That's quite a buzz rig he had. What make is that tractor that's powering it?


----------



## parts man (Sep 24, 2003)

> _Originally posted by Argee _
> *That's quite a buzz rig he had. What make is that tractor that's powering it? *


D'OH!! Sorry, that's his first tractor, a '47 W4 IH. The picture was taken in 1949, about 3-4 miles from here.


----------



## Argee (Sep 17, 2003)

Did he sell a lot of firewood? Looks like they're making up some cants also.


----------



## parts man (Sep 24, 2003)

Argee, he sold only pulp, their was no market for fire wood at that time here as every one had their own in this area.

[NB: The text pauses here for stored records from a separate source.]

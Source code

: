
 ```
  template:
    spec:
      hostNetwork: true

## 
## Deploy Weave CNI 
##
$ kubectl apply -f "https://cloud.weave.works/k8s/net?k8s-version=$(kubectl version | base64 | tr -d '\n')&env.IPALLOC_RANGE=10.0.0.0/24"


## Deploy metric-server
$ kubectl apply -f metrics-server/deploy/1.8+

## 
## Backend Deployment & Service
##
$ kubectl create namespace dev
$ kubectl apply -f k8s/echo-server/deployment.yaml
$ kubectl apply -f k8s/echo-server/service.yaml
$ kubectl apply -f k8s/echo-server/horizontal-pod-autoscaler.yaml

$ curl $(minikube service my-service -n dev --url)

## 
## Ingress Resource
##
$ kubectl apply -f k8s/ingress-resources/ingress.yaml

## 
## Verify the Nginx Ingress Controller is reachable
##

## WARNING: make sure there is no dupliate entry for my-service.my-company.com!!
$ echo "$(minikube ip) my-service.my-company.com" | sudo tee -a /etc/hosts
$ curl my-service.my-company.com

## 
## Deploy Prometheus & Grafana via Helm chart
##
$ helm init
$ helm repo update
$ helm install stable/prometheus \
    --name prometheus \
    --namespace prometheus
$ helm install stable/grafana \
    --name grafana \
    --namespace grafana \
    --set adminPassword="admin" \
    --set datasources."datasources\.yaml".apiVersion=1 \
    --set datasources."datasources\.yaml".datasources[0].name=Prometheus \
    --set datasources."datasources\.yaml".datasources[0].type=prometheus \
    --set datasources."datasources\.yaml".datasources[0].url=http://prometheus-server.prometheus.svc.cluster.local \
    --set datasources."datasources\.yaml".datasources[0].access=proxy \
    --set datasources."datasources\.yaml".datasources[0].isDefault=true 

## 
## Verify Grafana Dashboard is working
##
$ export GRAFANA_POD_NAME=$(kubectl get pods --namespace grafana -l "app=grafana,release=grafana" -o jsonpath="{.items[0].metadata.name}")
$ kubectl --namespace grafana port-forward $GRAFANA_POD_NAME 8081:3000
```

He didn't like to sell logs because he'd had some bad experiences with the small mills of the day when he started out, the whole company store thing!
THe only firewood he cut was to heat the camps and for my grandmother to cook with. She went along with him in the camps and was the cook. That's how my dad and his 2 sisters spent thier fomative years, traveling around place to place in the camps. My dad started school where that picture was taken in a one room school, they were there for about 6 months, and he finished the year else where.


----------



## jodyand (Sep 16, 2003)

*yep thats hard work*

parts man do yall still have the tractor and the saw mill.
Jody


----------



## slipshod (Sep 19, 2003)

*IH W-4*

Here is that tractor


----------



## parts man (Sep 24, 2003)

Jody, he traded that W4 for another in '51, and it for a 300utility in 56, and we've had numerous other tractors since. Saddly we have no idea what happened to the original tractor or where it might be now. We do however have a W4 that we are in the process of restoring now. As for the wood cutter, my grandfather was quite a progressive kind of guy and I expect he sold it as soon as he bought the first chain saw.

Slipshod, close, that picture is actually an I4 or industrial model. The fenders are different, and the industrials had a foot throttle and clutch brake to aid in shifting gears. They had the same basic power train though, otherwise.


----------